Exercise data
####

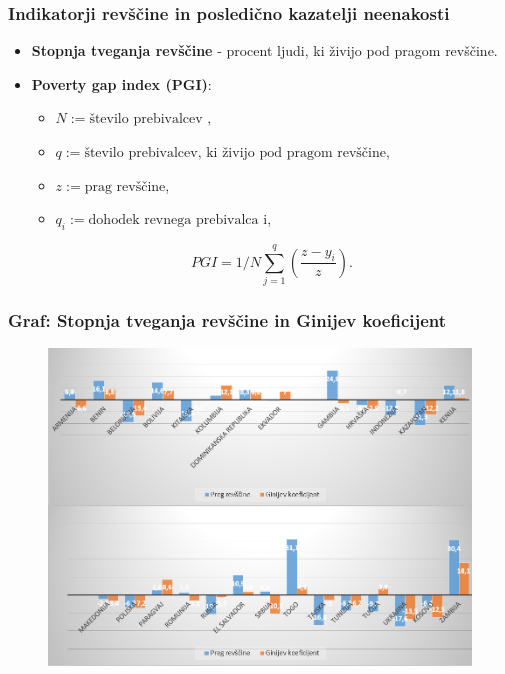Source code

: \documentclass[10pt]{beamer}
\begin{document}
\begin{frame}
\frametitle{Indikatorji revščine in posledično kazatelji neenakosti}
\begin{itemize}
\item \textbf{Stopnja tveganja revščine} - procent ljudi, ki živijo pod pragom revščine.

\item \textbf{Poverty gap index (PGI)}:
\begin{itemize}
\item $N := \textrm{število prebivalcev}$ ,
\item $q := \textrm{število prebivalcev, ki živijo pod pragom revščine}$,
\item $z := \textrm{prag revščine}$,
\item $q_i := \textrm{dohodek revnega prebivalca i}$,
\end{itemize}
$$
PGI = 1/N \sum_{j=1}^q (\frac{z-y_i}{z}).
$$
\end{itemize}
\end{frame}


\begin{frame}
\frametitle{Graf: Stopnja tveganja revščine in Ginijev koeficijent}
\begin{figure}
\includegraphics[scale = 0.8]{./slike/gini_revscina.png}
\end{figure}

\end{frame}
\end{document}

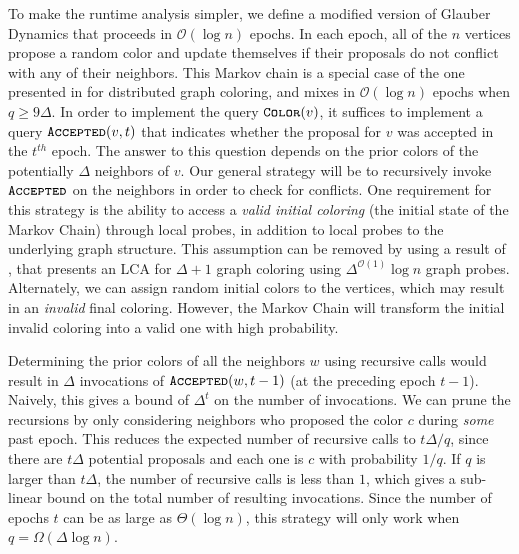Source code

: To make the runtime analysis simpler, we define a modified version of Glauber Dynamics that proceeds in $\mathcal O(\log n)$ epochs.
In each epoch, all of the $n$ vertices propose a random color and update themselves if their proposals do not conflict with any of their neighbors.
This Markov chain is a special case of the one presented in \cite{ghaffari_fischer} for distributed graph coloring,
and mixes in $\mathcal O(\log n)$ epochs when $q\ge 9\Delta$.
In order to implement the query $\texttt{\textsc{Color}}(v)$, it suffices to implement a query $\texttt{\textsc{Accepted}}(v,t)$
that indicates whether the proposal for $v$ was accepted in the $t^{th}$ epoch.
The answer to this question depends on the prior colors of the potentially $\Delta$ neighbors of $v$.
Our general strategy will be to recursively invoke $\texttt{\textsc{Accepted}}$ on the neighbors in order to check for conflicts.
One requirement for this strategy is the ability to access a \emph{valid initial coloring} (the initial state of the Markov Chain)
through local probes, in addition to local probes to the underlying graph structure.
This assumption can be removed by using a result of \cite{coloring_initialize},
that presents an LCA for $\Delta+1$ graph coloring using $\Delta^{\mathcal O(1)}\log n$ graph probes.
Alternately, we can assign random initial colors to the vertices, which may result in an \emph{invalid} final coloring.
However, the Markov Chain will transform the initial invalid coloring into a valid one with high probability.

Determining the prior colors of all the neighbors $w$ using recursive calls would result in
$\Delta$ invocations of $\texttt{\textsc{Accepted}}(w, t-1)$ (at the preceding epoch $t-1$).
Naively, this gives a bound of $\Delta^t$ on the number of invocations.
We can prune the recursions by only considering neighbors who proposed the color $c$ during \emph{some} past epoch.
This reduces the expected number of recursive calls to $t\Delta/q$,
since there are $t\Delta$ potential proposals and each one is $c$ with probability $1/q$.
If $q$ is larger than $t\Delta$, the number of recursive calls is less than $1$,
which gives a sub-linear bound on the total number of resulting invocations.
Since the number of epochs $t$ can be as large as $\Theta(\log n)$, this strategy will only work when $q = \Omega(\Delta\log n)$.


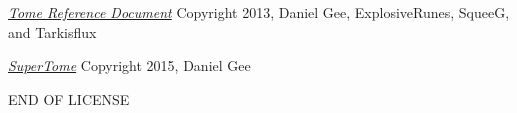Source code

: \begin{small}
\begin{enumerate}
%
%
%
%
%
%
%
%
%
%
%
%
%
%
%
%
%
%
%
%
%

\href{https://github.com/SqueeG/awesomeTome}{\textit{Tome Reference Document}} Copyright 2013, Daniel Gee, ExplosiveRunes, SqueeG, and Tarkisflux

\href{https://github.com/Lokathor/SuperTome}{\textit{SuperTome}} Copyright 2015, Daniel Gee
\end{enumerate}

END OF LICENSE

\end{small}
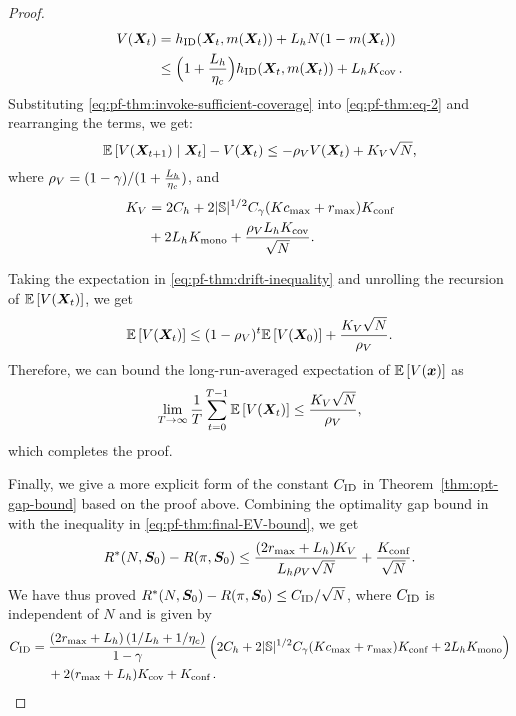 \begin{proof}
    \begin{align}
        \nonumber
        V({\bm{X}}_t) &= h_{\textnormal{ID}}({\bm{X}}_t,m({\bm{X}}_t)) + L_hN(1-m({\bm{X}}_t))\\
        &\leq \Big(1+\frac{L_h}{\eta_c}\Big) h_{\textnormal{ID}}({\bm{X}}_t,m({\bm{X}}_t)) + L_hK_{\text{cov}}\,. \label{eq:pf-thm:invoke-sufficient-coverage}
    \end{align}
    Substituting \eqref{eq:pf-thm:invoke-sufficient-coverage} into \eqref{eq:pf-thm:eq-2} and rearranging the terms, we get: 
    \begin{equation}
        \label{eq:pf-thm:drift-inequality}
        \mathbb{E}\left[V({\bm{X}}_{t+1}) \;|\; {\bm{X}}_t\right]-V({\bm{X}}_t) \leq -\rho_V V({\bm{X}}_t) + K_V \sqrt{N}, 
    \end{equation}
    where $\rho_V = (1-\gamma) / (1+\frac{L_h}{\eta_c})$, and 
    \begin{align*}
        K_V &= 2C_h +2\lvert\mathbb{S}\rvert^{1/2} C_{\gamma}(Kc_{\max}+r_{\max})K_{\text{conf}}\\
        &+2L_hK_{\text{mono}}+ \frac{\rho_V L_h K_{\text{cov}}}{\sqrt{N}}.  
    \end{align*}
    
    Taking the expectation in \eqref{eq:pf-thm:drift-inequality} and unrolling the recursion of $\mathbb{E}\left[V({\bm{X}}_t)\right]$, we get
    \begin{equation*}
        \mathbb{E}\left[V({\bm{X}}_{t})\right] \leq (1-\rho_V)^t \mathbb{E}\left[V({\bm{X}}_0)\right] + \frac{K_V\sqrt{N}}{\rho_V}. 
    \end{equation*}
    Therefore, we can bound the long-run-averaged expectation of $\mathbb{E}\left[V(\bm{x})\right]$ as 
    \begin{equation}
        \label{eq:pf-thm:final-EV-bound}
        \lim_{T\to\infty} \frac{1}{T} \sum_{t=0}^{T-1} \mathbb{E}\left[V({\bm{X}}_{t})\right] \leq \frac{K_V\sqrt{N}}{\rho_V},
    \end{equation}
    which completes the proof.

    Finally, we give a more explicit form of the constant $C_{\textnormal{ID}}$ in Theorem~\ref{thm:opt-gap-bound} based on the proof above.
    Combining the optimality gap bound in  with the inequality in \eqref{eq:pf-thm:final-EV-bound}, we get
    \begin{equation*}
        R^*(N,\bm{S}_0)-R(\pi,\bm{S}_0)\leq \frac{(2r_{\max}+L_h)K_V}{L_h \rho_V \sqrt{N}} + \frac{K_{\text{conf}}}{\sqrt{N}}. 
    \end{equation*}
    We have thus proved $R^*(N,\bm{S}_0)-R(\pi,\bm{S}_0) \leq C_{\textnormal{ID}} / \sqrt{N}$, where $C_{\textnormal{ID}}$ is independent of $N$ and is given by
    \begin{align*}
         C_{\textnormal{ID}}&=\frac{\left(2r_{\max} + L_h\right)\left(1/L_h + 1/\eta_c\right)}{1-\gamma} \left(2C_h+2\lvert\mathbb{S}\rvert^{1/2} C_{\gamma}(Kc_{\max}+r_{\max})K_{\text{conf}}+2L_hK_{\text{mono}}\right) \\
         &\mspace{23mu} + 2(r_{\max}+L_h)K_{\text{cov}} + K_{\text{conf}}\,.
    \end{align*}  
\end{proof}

####

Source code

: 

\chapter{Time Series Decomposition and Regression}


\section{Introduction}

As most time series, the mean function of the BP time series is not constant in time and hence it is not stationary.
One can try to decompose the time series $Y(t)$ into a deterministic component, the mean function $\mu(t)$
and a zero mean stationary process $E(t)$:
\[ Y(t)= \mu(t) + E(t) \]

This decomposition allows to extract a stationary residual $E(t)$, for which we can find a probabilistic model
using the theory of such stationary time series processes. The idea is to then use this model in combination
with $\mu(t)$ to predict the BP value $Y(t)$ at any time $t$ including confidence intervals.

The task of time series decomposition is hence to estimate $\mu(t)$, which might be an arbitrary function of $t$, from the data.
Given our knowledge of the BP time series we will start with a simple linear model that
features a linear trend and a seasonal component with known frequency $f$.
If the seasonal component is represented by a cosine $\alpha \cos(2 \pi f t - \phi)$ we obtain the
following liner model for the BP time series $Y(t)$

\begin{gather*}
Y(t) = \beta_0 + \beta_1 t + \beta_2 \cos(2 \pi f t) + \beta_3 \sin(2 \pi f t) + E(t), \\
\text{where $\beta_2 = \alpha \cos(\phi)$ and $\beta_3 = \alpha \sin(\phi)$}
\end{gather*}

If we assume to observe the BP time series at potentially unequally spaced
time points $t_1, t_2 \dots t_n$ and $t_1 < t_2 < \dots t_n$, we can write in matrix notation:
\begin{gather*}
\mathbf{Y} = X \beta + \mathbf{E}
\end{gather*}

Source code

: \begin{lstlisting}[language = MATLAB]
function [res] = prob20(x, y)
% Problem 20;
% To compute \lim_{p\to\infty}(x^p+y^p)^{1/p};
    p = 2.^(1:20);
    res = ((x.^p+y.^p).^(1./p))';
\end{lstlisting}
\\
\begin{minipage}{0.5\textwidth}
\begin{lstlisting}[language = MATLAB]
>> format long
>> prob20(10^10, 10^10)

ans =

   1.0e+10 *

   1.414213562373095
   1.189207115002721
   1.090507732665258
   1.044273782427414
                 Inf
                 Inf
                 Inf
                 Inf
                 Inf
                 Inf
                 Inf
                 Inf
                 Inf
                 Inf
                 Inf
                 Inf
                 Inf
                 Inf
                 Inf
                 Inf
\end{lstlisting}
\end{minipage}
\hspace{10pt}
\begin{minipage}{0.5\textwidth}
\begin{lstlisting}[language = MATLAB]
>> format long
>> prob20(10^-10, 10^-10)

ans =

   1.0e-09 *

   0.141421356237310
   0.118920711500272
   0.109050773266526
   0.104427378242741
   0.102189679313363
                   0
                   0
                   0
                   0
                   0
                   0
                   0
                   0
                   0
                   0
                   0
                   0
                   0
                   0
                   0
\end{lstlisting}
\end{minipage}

####

Assignment
Reproduce the lines above starting at the one with "tveganja revščine in" and ending at the one with "This Markov chain", both included, exactly and with no pictures.

The answer
\frametitle{Graf: Stopnja tveganja revščine in Ginijev koeficijent}
\begin{figure}
\includegraphics[scale = 0.8]{./slike/gini_revscina.png}
\end{figure}

\end{frame}
\end{document}

Source code

: To make the runtime analysis simpler, we define a modified version of Glauber Dynamics that proceeds in $\mathcal O(\log n)$ epochs.
In each epoch, all of the $n$ vertices propose a random color and update themselves if their proposals do not conflict with any of their neighbors.
This Markov chain is a special case of the one presented in \cite{ghaffari_fischer} for distributed graph coloring,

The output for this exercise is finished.